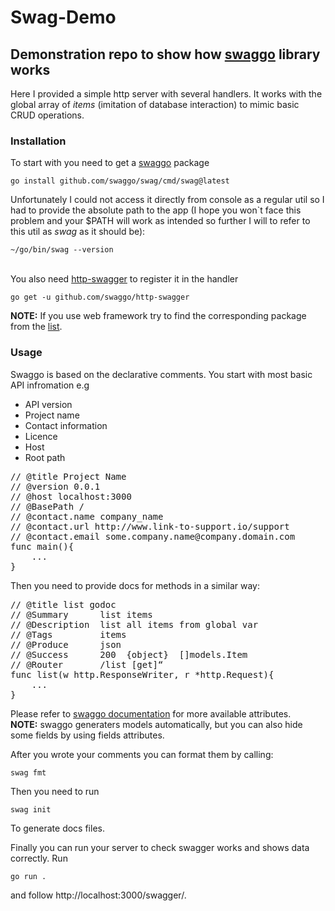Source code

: <h1>Swag-Demo</h1>
<h2>Demonstration repo to show how <a href="https://github.com/swaggo/swag">swaggo</a> library works</h2>

Here I provided a simple http server with several handlers. It works with the global array of <i>items</i> (imitation of database interaction) to mimic basic CRUD operations.

<h3>Installation</h3>
To start with you need to get a <a href="https://github.com/swaggo/swag">swaggo</a> package

```
go install github.com/swaggo/swag/cmd/swag@latest
```

Unfortunately I could not access it directly from console as a regular util so I had to provide the absolute path to the app (I hope you won`t face this problem and your $PATH will work as intended so further I will to refer to this util as <i>swag</i> as it should be):

```
~/go/bin/swag --version
```
</br>
You also need <a href="https://github.com/swaggo/http-swagger">http-swagger</a> to register it in the handler

```
go get -u github.com/swaggo/http-swagger
```

<b>NOTE:</b> If you use web framework try to find the corresponding package from the <a href="https://github.com/swaggo/swag?tab=readme-ov-file#supported-web-frameworks">list</a>.

<h3>Usage</h3>
<p>Swaggo is based on the declarative comments. You start with most basic API infromation e.g 
<ul>
    <li>API version</li> 
    <li>Project name</li> 
    <li>Contact information</li> 
    <li>Licence</li>
    <li>Host</li>
    <li>Root path</li>
</ul>

<pre>
// @title Project Name
// @version 0.0.1
// @host localhost:3000
// @BasePath /
// @contact.name company_name
// @contact.url http://www.link-to-support.io/support
// @contact.email some.company.name@company.domain.com
func main(){
    ...
}
</pre>

Then you need to provide docs for methods in a similar way:
<pre>
// @title list godoc
// @Summary      list items
// @Description  list all items from global var
// @Tags         items
// @Produce      json
// @Success      200  {object}  []models.Item
// @Router       /list [get]“
func list(w http.ResponseWriter, r *http.Request){
    ...
}
</pre>

Please refer to <a href="https://github.com/swaggo/swag?tab=readme-ov-file#declarative-comments-format">swaggo documentation</a> for more available attributes.</br>
<b>NOTE:</b> swaggo generaters models automatically, but you can also hide some fields by using fields attributes.</br>

After you wrote your comments you can format them by calling:

```
swag fmt
```

Then you need to run 

```
swag init
```

To generate docs files.</br>

Finally you can run your server to check swagger works and shows data correctly. Run

```
go run .
```

and follow http://localhost:3000/swagger/.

::::::::

* [Exercise details] The whole listing above, line by line, needs to be copied exactly, except for any images.

* [Answer section]
Source code

: <h1>Swag-Demo</h1>
<h2>Demonstration repo to show how <a href="https://github.com/swaggo/swag">swaggo</a> library works</h2>

Here I provided a simple http server with several handlers. It works with the global array of <i>items</i> (imitation of database interaction) to mimic basic CRUD operations.

<h3>Installation</h3>
To start with you need to get a <a href="https://github.com/swaggo/swag">swaggo</a> package

```
go install github.com/swaggo/swag/cmd/swag@latest
```

Unfortunately I could not access it directly from console as a regular util so I had to provide the absolute path to the app (I hope you won`t face this problem and your $PATH will work as intended so further I will to refer to this util as <i>swag</i> as it should be):

```
~/go/bin/swag --version
```
</br>
You also need <a href="https://github.com/swaggo/http-swagger">http-swagger</a> to register it in the handler

```
go get -u github.com/swaggo/http-swagger
```

<b>NOTE:</b> If you use web framework try to find the corresponding package from the <a href="https://github.com/swaggo/swag?tab=readme-ov-file#supported-web-frameworks">list</a>.

<h3>Usage</h3>
<p>Swaggo is based on the declarative comments. You start with most basic API infromation e.g 
<ul>
    <li>API version</li> 
    <li>Project name</li> 
    <li>Contact information</li> 
    <li>Licence</li>
    <li>Host</li>
    <li>Root path</li>
</ul>

<pre>
// @title Project Name
// @version 0.0.1
// @host localhost:3000
// @BasePath /
// @contact.name company_name
// @contact.url http://www.link-to-support.io/support
// @contact.email some.company.name@company.domain.com
func main(){
    ...
}
</pre>

Then you need to provide docs for methods in a similar way:
<pre>
// @title list godoc
// @Summary      list items
// @Description  list all items from global var
// @Tags         items
// @Produce      json
// @Success      200  {object}  []models.Item
// @Router       /list [get]“
func list(w http.ResponseWriter, r *http.Request){
    ...
}
</pre>

Please refer to <a href="https://github.com/swaggo/swag?tab=readme-ov-file#declarative-comments-format">swaggo documentation</a> for more available attributes.</br>
<b>NOTE:</b> swaggo generaters models automatically, but you can also hide some fields by using fields attributes.</br>

After you wrote your comments you can format them by calling:

```
swag fmt
```

Then you need to run 

```
swag init
```

To generate docs files.</br>

Finally you can run your server to check swagger works and shows data correctly. Run

```
go run .
```

and follow http://localhost:3000/swagger/.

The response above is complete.